If we look at the basics of the technology behind it we find that in its simplistic form it is the heating up of tiny cells with inert gasses trapped between two panels of glass that comprise a Plasma Display Screen.

If we take a look at couple of Plasma Flat Screen TV?s we can see exactly what there is in the marketplace right now.

The first Plasma we will take a look at is the LG 50PC1D?

The 50PC1D is a 50in Plasma TV and the prices for these would be in the region of 1500 pounds sterling or 3000 US dollars. The resolution of the screen is 1366 X 768 and with regards to being HD Ready the answer is yes. The LG has 3 (2 RGB) scarts and the type and number of Multimedia interfaces the 50PC1D uses is HDMI and 2. The type of Tuner for this TV is Analogue and Digital and the LG is available from a wide variety of outlets.

So to take an initial view how would we rate LG 50PC1D?

Well to start with our score for the picture quality is 6 out of 10, and closely tied in to the picture quality is the sound quality and our score for this would be 8 out of 10. With regards to the availability and number of relevant connections, our score would be 8 out of 10. If we take a look at the overall "featureability" our score would be 8 out of 10 if we then take a look at the ease of use and overall value for money then our scores would be 6 and 6 out of 10 respectively.

The overall verdict would be that the overall performance of this Plasma we felt was rather good if not let down slightly by a noisy picture but on the other hand compared against similar machines this is on the cheap side so that has to be a plus also.

(The next Plasma Flat Screen TV to look at would be the|Next up amongst the Plasma Flat Screen TV?s to look at would be the} Vivadi Saturn HD50.

The Saturn HD50 is a 50in Plasma TV and the prices for these would be in the region of 8000 pounds sterling or 16000 US dollars. The resolution of the screen is 1366 X 768 and with regards to being HD Ready the answer is yes. The Vivadi has 1 (no RGB) scarts and the type and number of Multimedia interfaces the Saturn HD50 uses is HDMI and 2. The type of Tuner for this TV is Analogue and Digital and the Vivadi is available from limited outlets only.

So to take an initial view how would we rate Vivadi Saturn HD50?

Well to start with our score for the picture quality is 10 out of 10, and closely tied in to the picture quality is the sound quality and our score for this would be 10 out of 10. With regards to the availability and number of relevant connections, our score would be 10 out of 10. If we take a look at the overall "featureability" our score would be 10 out of 10 if we then take a look at the ease of use and overall value for money then our scores would be 8 and 6 out of 10 respectively.

The overall verdict would be when you look at the scores we gave it you get a fairly good picture of what our team felt when they reviewed.
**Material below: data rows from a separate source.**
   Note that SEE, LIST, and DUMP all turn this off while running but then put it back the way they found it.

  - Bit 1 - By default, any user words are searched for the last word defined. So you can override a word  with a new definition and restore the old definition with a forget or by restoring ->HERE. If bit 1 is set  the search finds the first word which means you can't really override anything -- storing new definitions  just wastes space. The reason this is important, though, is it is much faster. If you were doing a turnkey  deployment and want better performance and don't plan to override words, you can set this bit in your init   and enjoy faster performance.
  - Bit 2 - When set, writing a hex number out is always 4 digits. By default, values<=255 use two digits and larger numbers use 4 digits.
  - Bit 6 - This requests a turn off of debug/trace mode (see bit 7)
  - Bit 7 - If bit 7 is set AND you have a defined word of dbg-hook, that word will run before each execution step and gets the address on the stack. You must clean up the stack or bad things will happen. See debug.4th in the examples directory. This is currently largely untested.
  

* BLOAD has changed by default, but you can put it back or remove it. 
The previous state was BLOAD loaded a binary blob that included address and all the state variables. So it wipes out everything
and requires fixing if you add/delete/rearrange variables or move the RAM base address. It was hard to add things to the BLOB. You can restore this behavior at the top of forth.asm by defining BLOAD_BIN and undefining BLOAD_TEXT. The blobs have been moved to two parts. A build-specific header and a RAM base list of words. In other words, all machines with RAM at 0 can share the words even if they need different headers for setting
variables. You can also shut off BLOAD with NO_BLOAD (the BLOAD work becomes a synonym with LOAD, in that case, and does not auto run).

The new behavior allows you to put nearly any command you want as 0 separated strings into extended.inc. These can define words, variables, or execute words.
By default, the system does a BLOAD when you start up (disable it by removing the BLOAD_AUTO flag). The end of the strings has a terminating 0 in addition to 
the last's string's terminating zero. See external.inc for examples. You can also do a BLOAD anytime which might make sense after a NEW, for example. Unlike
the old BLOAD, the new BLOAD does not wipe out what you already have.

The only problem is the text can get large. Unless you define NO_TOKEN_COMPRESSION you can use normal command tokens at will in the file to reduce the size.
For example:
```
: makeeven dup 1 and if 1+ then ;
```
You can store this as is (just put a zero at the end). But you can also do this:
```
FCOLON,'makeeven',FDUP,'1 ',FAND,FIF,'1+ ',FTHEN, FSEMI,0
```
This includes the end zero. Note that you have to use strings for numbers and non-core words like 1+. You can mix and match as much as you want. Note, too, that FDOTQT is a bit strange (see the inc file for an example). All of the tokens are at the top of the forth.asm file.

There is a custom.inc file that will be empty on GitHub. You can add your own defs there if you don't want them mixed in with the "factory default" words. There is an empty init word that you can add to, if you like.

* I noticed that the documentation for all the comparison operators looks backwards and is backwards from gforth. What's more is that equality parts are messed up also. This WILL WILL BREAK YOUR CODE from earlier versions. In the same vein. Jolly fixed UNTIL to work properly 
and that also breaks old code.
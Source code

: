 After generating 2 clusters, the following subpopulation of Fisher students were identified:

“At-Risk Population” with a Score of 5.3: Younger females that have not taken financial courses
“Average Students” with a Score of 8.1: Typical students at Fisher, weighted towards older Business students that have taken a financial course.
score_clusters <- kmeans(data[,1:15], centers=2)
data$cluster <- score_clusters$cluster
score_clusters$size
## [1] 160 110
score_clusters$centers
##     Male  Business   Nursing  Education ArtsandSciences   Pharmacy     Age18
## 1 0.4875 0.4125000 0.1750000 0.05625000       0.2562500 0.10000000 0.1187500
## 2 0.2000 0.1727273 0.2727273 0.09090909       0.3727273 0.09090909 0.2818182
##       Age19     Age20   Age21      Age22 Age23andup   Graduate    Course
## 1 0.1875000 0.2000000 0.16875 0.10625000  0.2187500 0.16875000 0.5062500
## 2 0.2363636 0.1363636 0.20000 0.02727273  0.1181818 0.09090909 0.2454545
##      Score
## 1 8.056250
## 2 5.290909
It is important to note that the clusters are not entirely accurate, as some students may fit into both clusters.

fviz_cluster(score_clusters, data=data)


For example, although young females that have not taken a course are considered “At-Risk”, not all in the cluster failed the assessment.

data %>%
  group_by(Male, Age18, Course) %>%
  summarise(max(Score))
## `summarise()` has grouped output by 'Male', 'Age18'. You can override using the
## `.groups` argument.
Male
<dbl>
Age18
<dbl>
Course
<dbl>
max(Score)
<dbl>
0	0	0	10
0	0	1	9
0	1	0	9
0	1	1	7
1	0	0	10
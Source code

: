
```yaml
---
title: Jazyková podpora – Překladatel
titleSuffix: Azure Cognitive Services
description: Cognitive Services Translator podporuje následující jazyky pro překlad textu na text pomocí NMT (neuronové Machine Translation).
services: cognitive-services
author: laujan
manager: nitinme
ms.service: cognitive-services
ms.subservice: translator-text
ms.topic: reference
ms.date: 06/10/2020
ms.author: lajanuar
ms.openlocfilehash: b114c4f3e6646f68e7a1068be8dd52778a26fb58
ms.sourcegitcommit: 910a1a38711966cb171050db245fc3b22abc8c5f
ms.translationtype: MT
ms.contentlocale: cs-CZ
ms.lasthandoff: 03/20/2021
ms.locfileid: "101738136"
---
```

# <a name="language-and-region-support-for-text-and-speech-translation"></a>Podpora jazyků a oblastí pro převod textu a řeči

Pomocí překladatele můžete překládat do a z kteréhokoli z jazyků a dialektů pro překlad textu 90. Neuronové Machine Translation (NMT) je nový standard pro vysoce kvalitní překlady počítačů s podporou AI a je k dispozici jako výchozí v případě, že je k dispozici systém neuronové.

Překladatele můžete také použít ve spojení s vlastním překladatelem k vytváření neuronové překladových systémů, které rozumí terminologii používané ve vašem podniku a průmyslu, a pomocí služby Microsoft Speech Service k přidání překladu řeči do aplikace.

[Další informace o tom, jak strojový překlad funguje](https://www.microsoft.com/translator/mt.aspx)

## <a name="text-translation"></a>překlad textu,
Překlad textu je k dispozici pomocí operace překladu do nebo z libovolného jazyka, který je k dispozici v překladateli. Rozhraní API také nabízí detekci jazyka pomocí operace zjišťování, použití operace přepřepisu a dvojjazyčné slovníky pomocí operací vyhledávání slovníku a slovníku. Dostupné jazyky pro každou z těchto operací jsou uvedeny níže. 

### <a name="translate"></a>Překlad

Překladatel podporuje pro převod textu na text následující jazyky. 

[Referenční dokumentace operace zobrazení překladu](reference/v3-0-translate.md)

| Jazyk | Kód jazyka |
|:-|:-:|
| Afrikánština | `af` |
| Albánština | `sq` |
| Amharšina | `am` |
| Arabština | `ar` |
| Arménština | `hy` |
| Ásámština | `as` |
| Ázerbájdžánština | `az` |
This may sound slightly stupid and very obvious but now and then you can give a Tva good score on a technical basis but not really "fall in love" with the entire package. In this case the big down side is the price it has to be said but if you have the cash or can get your hands (legally) on the money thenm do whatever you have to do to get one of these pieces of kit. The Picture quality alone just leaves most people speechless!

Since 2006, which according to analysts was very much a watershed year in that it was the year that LCD TV?s really started to take market share from the Plasma manufacturers, LCD TV?s have started to share the large screen market with Plasmas. One of the other areas of consolidation within the Industry has seen the Plasma manufacturing base very much consolidate with now over 50 brands being manufactured by only 5 companies ? this of course has led to economies of scale hitherto imagined where the technology of more and more screens can be shared and further help cut the overall cost base.